In this sentence Romae is not a dative but a locative. The locative case is only used with names of towns (and a few other nouns), and by itself it signifies "in" (without motion): Romae "in Rome".
If you want say "in" with another type of noun, you must use in and the ablative case (not the dative): in urbe "in the town".
Be careful, it's not "conjugated", only verbs are conjugated, there are as many conjugation in Latin than personal pronouns ranks (1st personal plural, etc...)
For words, the ending changes because of declension, and there are 6 Latin cases. They don't change according to the subject or personal pronoun, but according to the grammatical role in the sentence.
Not only "ego", but all personal pronouns subject are optional, or it mean you insist on the "who".
The pronunciation gives me the creeps: Liwia, uniwersitates etc...

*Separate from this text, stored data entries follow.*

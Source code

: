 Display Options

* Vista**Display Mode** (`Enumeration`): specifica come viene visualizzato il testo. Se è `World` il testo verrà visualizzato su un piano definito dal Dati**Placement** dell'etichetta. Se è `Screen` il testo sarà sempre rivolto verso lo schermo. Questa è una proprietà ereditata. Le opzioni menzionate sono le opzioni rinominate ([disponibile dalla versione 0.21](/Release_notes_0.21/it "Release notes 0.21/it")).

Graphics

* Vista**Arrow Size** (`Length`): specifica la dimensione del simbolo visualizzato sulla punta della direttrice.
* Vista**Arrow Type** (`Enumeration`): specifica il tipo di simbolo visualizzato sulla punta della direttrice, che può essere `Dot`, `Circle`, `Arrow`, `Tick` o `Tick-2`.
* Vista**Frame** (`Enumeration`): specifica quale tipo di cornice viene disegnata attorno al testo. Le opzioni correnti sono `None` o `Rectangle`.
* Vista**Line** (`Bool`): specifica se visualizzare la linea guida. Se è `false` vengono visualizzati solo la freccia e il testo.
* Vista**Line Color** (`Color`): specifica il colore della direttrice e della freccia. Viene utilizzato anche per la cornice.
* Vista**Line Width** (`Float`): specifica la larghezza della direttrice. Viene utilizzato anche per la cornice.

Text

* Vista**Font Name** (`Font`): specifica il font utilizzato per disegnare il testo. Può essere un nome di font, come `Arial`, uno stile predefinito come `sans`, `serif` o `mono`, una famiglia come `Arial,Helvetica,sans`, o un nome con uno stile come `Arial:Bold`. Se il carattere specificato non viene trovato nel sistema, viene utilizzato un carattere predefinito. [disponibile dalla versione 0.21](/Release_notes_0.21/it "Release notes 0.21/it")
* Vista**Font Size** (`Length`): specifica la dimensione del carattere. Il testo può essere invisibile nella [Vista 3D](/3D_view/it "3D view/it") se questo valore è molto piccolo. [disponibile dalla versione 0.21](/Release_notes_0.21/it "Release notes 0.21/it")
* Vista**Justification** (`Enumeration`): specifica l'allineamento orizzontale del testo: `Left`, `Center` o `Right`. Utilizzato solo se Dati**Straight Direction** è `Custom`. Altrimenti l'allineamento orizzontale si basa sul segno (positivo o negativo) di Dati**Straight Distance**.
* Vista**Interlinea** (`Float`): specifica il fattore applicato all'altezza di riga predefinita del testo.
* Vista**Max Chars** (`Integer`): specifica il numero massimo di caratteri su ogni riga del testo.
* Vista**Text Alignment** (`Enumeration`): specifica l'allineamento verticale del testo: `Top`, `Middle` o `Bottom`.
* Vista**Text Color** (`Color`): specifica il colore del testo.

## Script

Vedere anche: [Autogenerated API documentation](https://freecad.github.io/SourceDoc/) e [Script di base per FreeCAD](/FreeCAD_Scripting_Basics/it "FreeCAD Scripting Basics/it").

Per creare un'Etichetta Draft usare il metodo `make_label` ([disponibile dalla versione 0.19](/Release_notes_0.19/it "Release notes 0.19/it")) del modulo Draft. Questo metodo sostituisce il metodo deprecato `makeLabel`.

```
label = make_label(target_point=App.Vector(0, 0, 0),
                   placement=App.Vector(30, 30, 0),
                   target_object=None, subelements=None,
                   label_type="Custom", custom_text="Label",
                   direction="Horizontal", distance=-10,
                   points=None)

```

Well it means “multiple” really.
Context in a sentence would help you determine if the author was trying to emphasize that there were quite a lot of some thing or just some random plural number.
There are other words to be used to be more specific. “Several” is “nonnulli, -ae, -a” which is literally “not none.”
Because that translation changes the case of “Rome” and “many universities” and uses a different verb.
It might stay relatively close to the idea of the sentence, though it does stress him. It also changes the vocabulary and miss uses the grammar. In a language course, early on it is often useful to stick to a more literal translation.